The effects on the bone marrow of treating neuroendocrine neoplasms with 177Lu-labeled DOTA0-Tyr3-octreotate ([177Lu]Lu-DOTATATE) are usually mild and transient, but up to 10%–15% of patients develop grade 3 or 4 hematologic toxicities that can be long-lasting and hamper subsequent therapies (1–3). Treatment effects on the red marrow are measured indirectly through blood sampling, but neither blood-based nor image-based dosimetry is routinely performed for the bone marrow.

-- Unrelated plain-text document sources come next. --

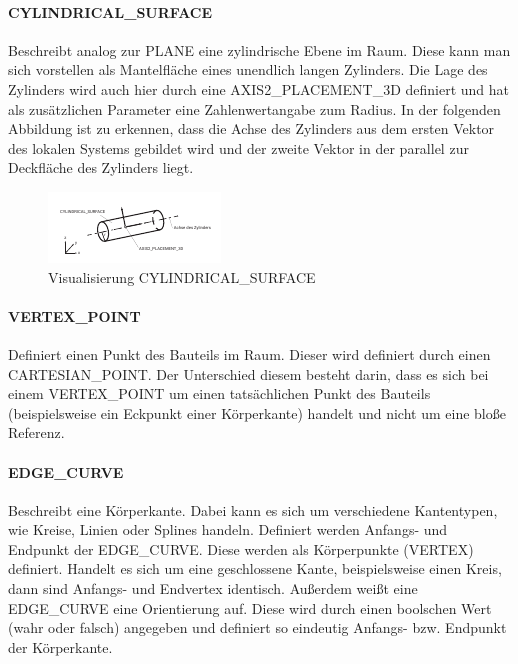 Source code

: \paragraph{CYLINDRICAL\_SURFACE}


Beschreibt analog zur PLANE eine zylindrische Ebene im Raum. Diese kann man sich vorstellen als Mantelfläche eines unendlich langen Zylinders. Die Lage des Zylinders wird auch hier durch eine AXIS2\_PLACEMENT\_3D definiert und hat als zusätzlichen Parameter eine Zahlenwertangabe zum Radius. In der folgenden Abbildung ist zu erkennen, dass die Achse des Zylinders aus dem ersten Vektor des lokalen Systems gebildet wird und der zweite Vektor in der parallel zur Deckfläche des Zylinders liegt.

\begin{figure}[h]
	\centering
	
	\includegraphics[width=0.7\linewidth]{img/cylinder_entity.pdf}
	
	\caption{Visualisierung CYLINDRICAL\_SURFACE}
	
\end{figure}

\paragraph{VERTEX\_POINT}

Definiert einen Punkt des Bauteils im Raum. Dieser wird definiert durch einen CARTESIAN\_POINT. Der Unterschied diesem besteht darin, dass es sich bei einem VERTEX\_POINT um einen tatsächlichen Punkt des Bauteils (beispielsweise ein Eckpunkt einer Körperkante) handelt und nicht um eine bloße Referenz.   

\paragraph{EDGE\_CURVE}

Beschreibt eine Körperkante. Dabei kann es sich um verschiedene Kantentypen, wie Kreise, Linien oder Splines  handeln. Definiert werden Anfangs- und Endpunkt der EDGE\_CURVE. Diese werden als Körperpunkte (VERTEX) definiert. Handelt es sich um eine geschlossene Kante, beispielsweise einen Kreis, dann sind Anfangs- und Endvertex identisch. Außerdem weißt eine EDGE\_CURVE eine Orientierung auf. Diese wird durch einen boolschen Wert (wahr oder falsch) angegeben und definiert so eindeutig Anfangs- bzw. Endpunkt der Körperkante.   

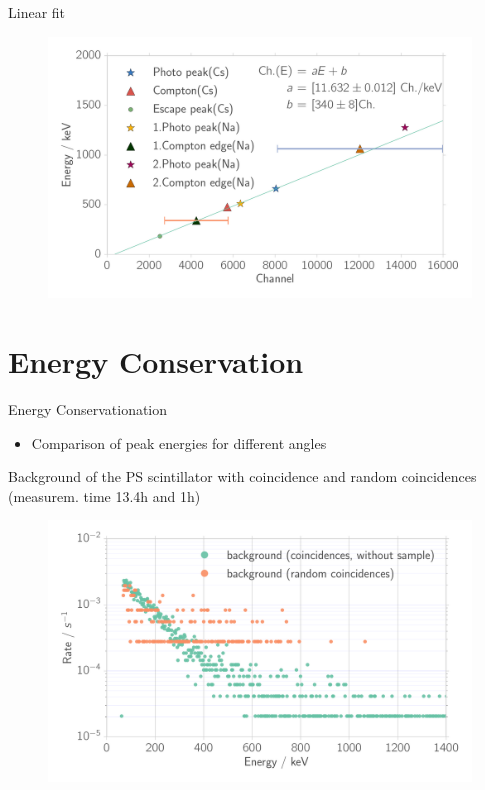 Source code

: \documentclass[xcolor=x11names,compress]{beamer}
\renewcommand{\(}{\begin{columns}}
\renewcommand{\)}{\end{columns}}
\newcommand{\<}[1]{\begin{column}{#1}}
\renewcommand{\>}{\end{column}}
\begin{document}
\begin{frame}[t]{Linear fit}
 \begin{figure}[htpb]
    \centering
    \includegraphics[width=1.0\linewidth]{../analysis/figures/calibration_na_linear_fit}
    \label{fig:calibration_na_linear_fit}
\end{figure}
   
\end{frame}
\section{Energy Conservation}
\begin{frame}[t]{Energy Conservationation}
    \begin{itemize}
        \item Comparison of peak energies for different angles
    \end{itemize}
\end{frame}
\begin{frame}[t]{Background of the PS scintillator with coincidence
    and random coincidences (measurem. time 13.4h and 1h)}
    \begin{figure}[htpb]
    \centering
    \includegraphics[width=1.0\linewidth]{../analysis/figures/coin_background_random}
    \label{fig:coin_ps_background}
\end{figure}

\end{frame}
\end{document}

Red marrow dosimetry is less straightforward than dosimetry for the kidneys, the other main dose-limiting risk organ, and suffers from limited accuracy, as the red marrow is heterogeneously distributed throughout cavities in trabecular bone (4). Furthermore, the comparatively low activity concentrations in the spongy bone require sufficiently long acquisition times for SPECT imaging. Red marrow is found throughout the skeleton; the largest quantities in adults are observed in the hip bones and lumbar and thoracic vertebrae (5). The size of the bone cavities in these skeletal regions and their location in the SPECT images make them suitable for image-based dosimetry. Compared with blood-based dosimetry, image-based methods can estimate the activity concentration from a section of spongy bone. However, similar to the blood-based approach, the specific activity distribution within the spongy bone, a region consisting mainly of trabecular bone, red marrow, marrow adipocytes (yellow marrow), and blood vessels, has to be assumed (6). Nevertheless, several image-based studies have demonstrated dose–response correlations, both for [177Lu]Lu-DOTATATE and for 90Y DOTA-d-Phe1-Tyr3-octreotide ([90Y]Y-DOTATOC), but these correlations are still too weak to be useful predictors of toxicity (7–9).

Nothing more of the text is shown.